Tuberculosis (TB) is one of the public health emergencies all over the world and severely affects human health. TB is especially epidemic in China, which accounted for 12% of the global total cases in 2012 (1). According to 2010 National Technical Steering Group of the Epidemiological Sampling Survey for TB, the weighted prevalence of active, smear-positive, bacteriological positive pulmonary TB were 459/100,000, 66/100,000, 119/100,000, respectively (2). The geographical distribution of TB prevalence presented that it was relatively low in the eastern parts and high in the western parts, and the prevalence rates of active pulmonary TB, Mycobacterium-positive pulmonary TB and smear-positive pulmonary TB in Xinjiang Uygur autonomous region were all higher than that in other provinces (3,4), which demonstrated that Xinjiang bore a heavy burden of TB.

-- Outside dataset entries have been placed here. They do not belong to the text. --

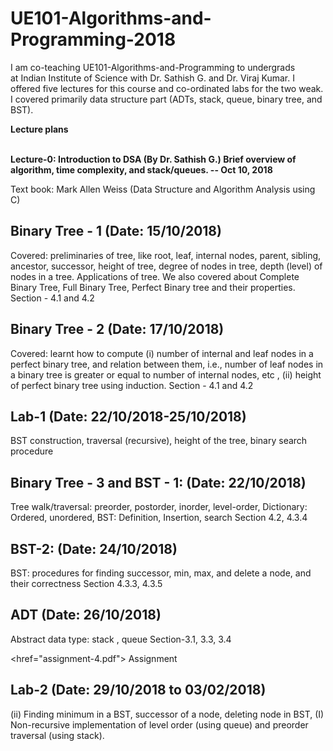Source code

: # UE101-Algorithms-and-Programming-2018
I am co-teaching UE101-Algorithms-and-Programming to undergrads<br>
at Indian Institute of Science with Dr. Sathish G. and Dr. Viraj Kumar.
I offered five lectures for this course and co-ordinated labs for the
two weak. I covered primarily data structure part (ADTs, stack, queue,
binary tree, and BST).

<b>Lecture plans </b><br><br>

<b>Lecture-0: Introduction to DSA (By Dr. Sathish G.)
 Brief overview of algorithm, time complexity, and stack/queues. 
  -- Oct 10, 2018</b> <br>

Text book: Mark Allen Weiss (Data Structure and Algorithm Analysis
using C)

Binary Tree - 1 (Date: 15/10/2018)
-----------------------------------------------------
Covered: preliminaries of tree, like root, leaf, internal nodes, parent, sibling,
ancestor, successor, height of tree, degree of nodes in tree, depth (level)
of nodes in a tree. Applications of tree. We also covered about Complete
Binary Tree, Full Binary Tree, Perfect Binary tree and their properties.
Section - 4.1 and 4.2

Binary Tree - 2 (Date: 17/10/2018)
--------------------------------------------------
Covered: learnt how to compute (i) number of internal and leaf nodes in a
perfect binary tree, and relation between them, i.e., number of leaf nodes
in a binary tree is greater or equal to number of internal nodes, etc ,
(ii) height of perfect binary tree using induction.
Section - 4.1 and 4.2

Lab-1 (Date: 22/10/2018-25/10/2018)
------------------------------------------------------
BST construction, traversal (recursive), height of the tree, binary search
procedure


Binary Tree  - 3 and BST - 1: (Date: 22/10/2018)
-----------------------------------------------------------------------
Tree walk/traversal: preorder, postorder, inorder, level-order,
Dictionary: Ordered, unordered,
BST:  Definition, Insertion, search
Section 4.2, 4.3.4

BST-2: (Date: 24/10/2018)
------------------------------------------------
BST: procedures for finding successor, min, max, and delete a node,
and their correctness
Section 4.3.3, 4.3.5

ADT (Date: 26/10/2018)
-------------------------------------
Abstract data type: stack , queue
Section-3.1, 3.3, 3.4

<href="assignment-4.pdf"> Assignment </a>

Lab-2 (Date: 29/10/2018 to 03/02/2018)
---------------------------------------------------------
(ii) Finding minimum in a BST, successor of a node, deleting node in
BST, (I) Non-recursive implementation of level order (using queue) and
preorder traversal (using stack).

TB is caused by Mycobacterium tuberculosis (MTB), which has infected around a third of the world population (5), but only 10% of those infected progress to active disease in their lifetime, and up to 90% of infected people are asymptomatic with a latent infection (6). Susceptibility to TB varies between different people. Since 1890s, how genetic factors affect clinical outcomes with MTB infection was illustrated by a series of research. For example, several twin studies have found that concordance of TB was higher in monozygotic twins compared to dizygotic twins (7–9). Beyond that, adoption research, Genome-wide association studies, and case-control analysis have been performed to demonstrate that the associations between individual genetics and susceptibility to TB (10–12). These indicated that host genetic factors are important determinants of TB susceptibility.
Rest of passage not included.